If the Secretary of State finds that an application satisfies the requirements of this Article, the Secretary shall, when all requisite fees have been tendered as in this Article prescribed:

(1) Endorse on the application the word "filed", and the hour, day, month and year of the filing thereof;

(2) File in the office of the Secretary of State the application;

(3) Issue a certificate of authority to transact business in this State to which the Secretary shall affix the conformed copy of the application; and

(4) Send to the foreign limited partnership or its representative the certificate of authority, together with the conformed copy of the application affixed thereto. (1985 (Reg. Sess., 1986), c. 989, s. 2; 1987, c. 531, s. 8; 1997‑485, s. 27; 1999‑362, s. 35.)

 

§ 59‑904.  Name.

A foreign limited partnership may register with the Secretary of State under any name that meets the requirements of Article 3 of Chapter 55D of the General Statutes. (1985 (Reg. Sess., 1986), c. 989, s. 2; 2001‑358, s. 35; 2001‑387, ss. 135, 155, 173, 175(a); 2001‑413, s. 6.)

 

§ 59‑905.  Changes and amendments.

If any statement in the application for registration of a foreign limited partnership was false when made or any arrangements or other facts described have changed, making the application inaccurate in any respect, the foreign limited partnership shall promptly file in the office of the Secretary of State an original and one conformed copy of a certificate, signed by a general partner, correcting such statement. (1985 (Reg. Sess., 1986), c. 989, s. 2.)

 

§ 59‑906.  Cancellation of registration.

A foreign limited partnership may cancel its registration by filing with the Secretary of State a certificate of cancellation signed by a general partner. A cancellation does not terminate the authority of the Secretary of State to accept service of process on the foreign limited partnership with respect to causes of action arising out of the transactions of business in this State. (1985 (Reg. Sess., 1986), c. 989, s. 2.)

 

 

§ 59‑907.  Transaction of business without registration.

(a) No foreign limited partnership transacting business in this State without permission obtained through a certificate of authority under this Article shall be permitted to maintain any action or proceeding in any court of this State unless such foreign limited partnership shall have obtained a certificate of authority prior to trial.

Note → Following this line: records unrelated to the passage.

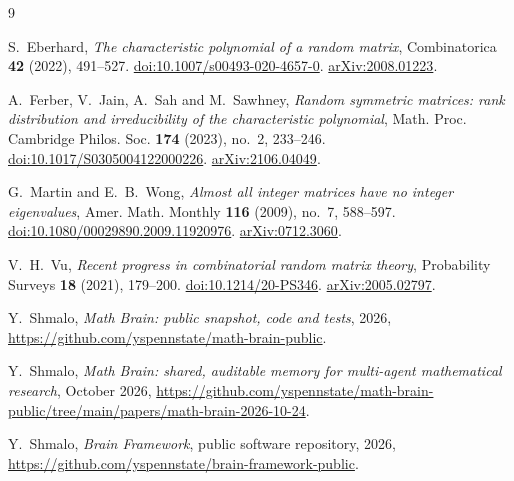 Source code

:\documentclass[11pt]{amsart}
\theoremstyle{definition}
\theoremstyle{remark}
\numberwithin{equation}{section}
\begin{document}
\begin{thebibliography}{9}

S.~Eberhard,
\emph{The characteristic polynomial of a random matrix},
Combinatorica \textbf{42} (2022), 491--527.
\href{https://doi.org/10.1007/s00493-020-4657-0}{doi:10.1007/s00493-020-4657-0}.
\href{https://arxiv.org/abs/2008.01223}{arXiv:2008.01223}.

A.~Ferber, V.~Jain, A.~Sah and M.~Sawhney,
\emph{Random symmetric matrices: rank distribution and irreducibility of the characteristic polynomial},
Math. Proc. Cambridge Philos. Soc. \textbf{174} (2023), no.~2, 233--246.
\href{https://doi.org/10.1017/S0305004122000226}{doi:10.1017/S0305004122000226}.
\href{https://arxiv.org/abs/2106.04049}{arXiv:2106.04049}.

G.~Martin and E.~B.~Wong,
\emph{Almost all integer matrices have no integer eigenvalues},
Amer. Math. Monthly \textbf{116} (2009), no.~7, 588--597.
\href{https://doi.org/10.1080/00029890.2009.11920976}{doi:10.1080/00029890.2009.11920976}.
\href{https://arxiv.org/abs/0712.3060}{arXiv:0712.3060}.

V.~H.~Vu,
\emph{Recent progress in combinatorial random matrix theory},
Probability Surveys \textbf{18} (2021), 179--200.
\href{https://doi.org/10.1214/20-PS346}{doi:10.1214/20-PS346}.
\href{https://arxiv.org/abs/2005.02797}{arXiv:2005.02797}.

 Y.~Shmalo, \emph{Math Brain: public snapshot, code and tests}, 2026, \url{https://github.com/yspennstate/math-brain-public}.

 Y.~Shmalo, \emph{Math Brain: shared, auditable memory for multi-agent mathematical research}, October 2026, \url{https://github.com/yspennstate/math-brain-public/tree/main/papers/math-brain-2026-10-24}.

 Y.~Shmalo, \emph{Brain Framework}, public software repository, 2026, \url{https://github.com/yspennstate/brain-framework-public}.

\end{thebibliography}
\end{document}
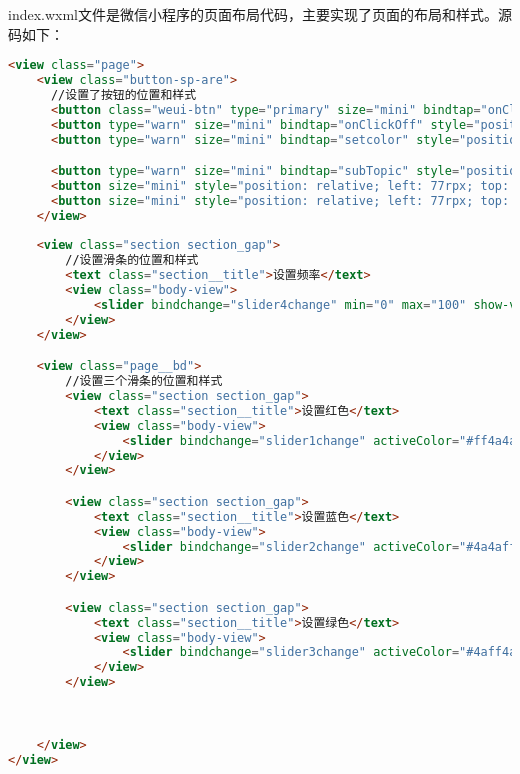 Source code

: \documentclass[12pt,hyperref,a4paper,UTF8]{ctexart}
\begin{document}
index.wxml文件是微信小程序的页面布局代码，主要实现了页面的布局和样式。源码如下：
\begin{lstlisting}[language=html]
  <view class="page">
    <view class="button-sp-are">
      //设置了按钮的位置和样式
      <button class="weui-btn" type="primary" size="mini" bindtap="onClickOpen" style="position: relative; left: 78rpx; top: 529rpx; width: 445rpx; height: 51rpx; display: inline-block; box-sizing: border-box">开灯</button>
      <button type="warn" size="mini" bindtap="onClickOff" style="position: relative; left: 77rpx; top: 400rpx; width: 445rpx; height: 51rpx; display: inline-block; box-sizing: border-box">关灯</button>
      <button type="warn" size="mini" bindtap="setcolor" style="position: relative; left: 77rpx; top: 270rpx; width: 445rpx; height: 51rpx; display: inline-block; box-sizing: border-box">设置</button>

      <button type="warn" size="mini" bindtap="subTopic" style="position: relative; left: 78rpx; top: 130rpx; width: 445rpx; height: 51rpx; display: inline-block; box-sizing: border-box">订阅</button>
      <button size="mini" style="position: relative; left: 77rpx; top: 144rpx; width: 445rpx; height: 51rpx; display: inline-block; box-sizing: border-box">温度：{{temperature}}℃</button>
      <button size="mini" style="position: relative; left: 77rpx; top: 20rpx; width: 445rpx; height: 51rpx; display: inline-block; box-sizing: border-box">光照：{{photores}}</button>
    </view>
  
    <view class="section section_gap">
        //设置滑条的位置和样式
        <text class="section__title">设置频率</text>
        <view class="body-view">
            <slider bindchange="slider4change" min="0" max="100" show-value />
        </view>
    </view>

    <view class="page__bd">
        //设置三个滑条的位置和样式
        <view class="section section_gap">
            <text class="section__title">设置红色</text>
            <view class="body-view">
                <slider bindchange="slider1change" activeColor="#ff4a4a"  min="0" max="255" show-value/>
            </view>
        </view>

        <view class="section section_gap">
            <text class="section__title">设置蓝色</text>
            <view class="body-view">
                <slider bindchange="slider2change" activeColor="#4a4aff" min="0" max="255" show-value/>
            </view>
        </view>

        <view class="section section_gap">
            <text class="section__title">设置绿色</text>
            <view class="body-view">
                <slider bindchange="slider3change" activeColor="#4aff4a" min="0" max="255" show-value/>
            </view>
        </view>
    


    </view>
</view>
\end{lstlisting}
\end{document}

(b) The failure of a foreign limited partnership to obtain a certificate of authority to transact business in this State shall not impair the validity of any contract or act of the foreign limited partnership and shall not prevent the foreign limited partnership from defending any action or proceeding in any court of this State.

(c) A foreign limited partnership failing to obtain permission to transact business in this State as required by this Article or by prior statutes then applicable shall be liable to the State for the years or parts thereof during which it transacted business in this State without such permission in an amount equal to all fees and taxes which would have been imposed by law upon such foreign limited partnership had it duly applied for and received such permission plus interest and all penalties imposed by law for failure to pay such fees and taxes, plus five hundred dollars ($500.00) and costs. The Attorney General shall bring actions to recover all amounts due the State under the provisions of this section.

(d) The Secretary of State is hereby directed to require that every foreign limited partnership transacting business in this State comply with the provisions of this Article. The Secretary of State is authorized to employ such assistants as shall be deemed necessary in his office for the purpose of enforcing the provisions of this Article and for making such investigations as shall be necessary to ascertain foreign limited partnerships now transacting business in this State which may have failed to comply with the provisions of this Article.

(e) A limited partner of a foreign limited partnership is not liable as a general partner of the foreign limited partnership solely by reason of the foreign limited partnership's having transacted business in this State without registration.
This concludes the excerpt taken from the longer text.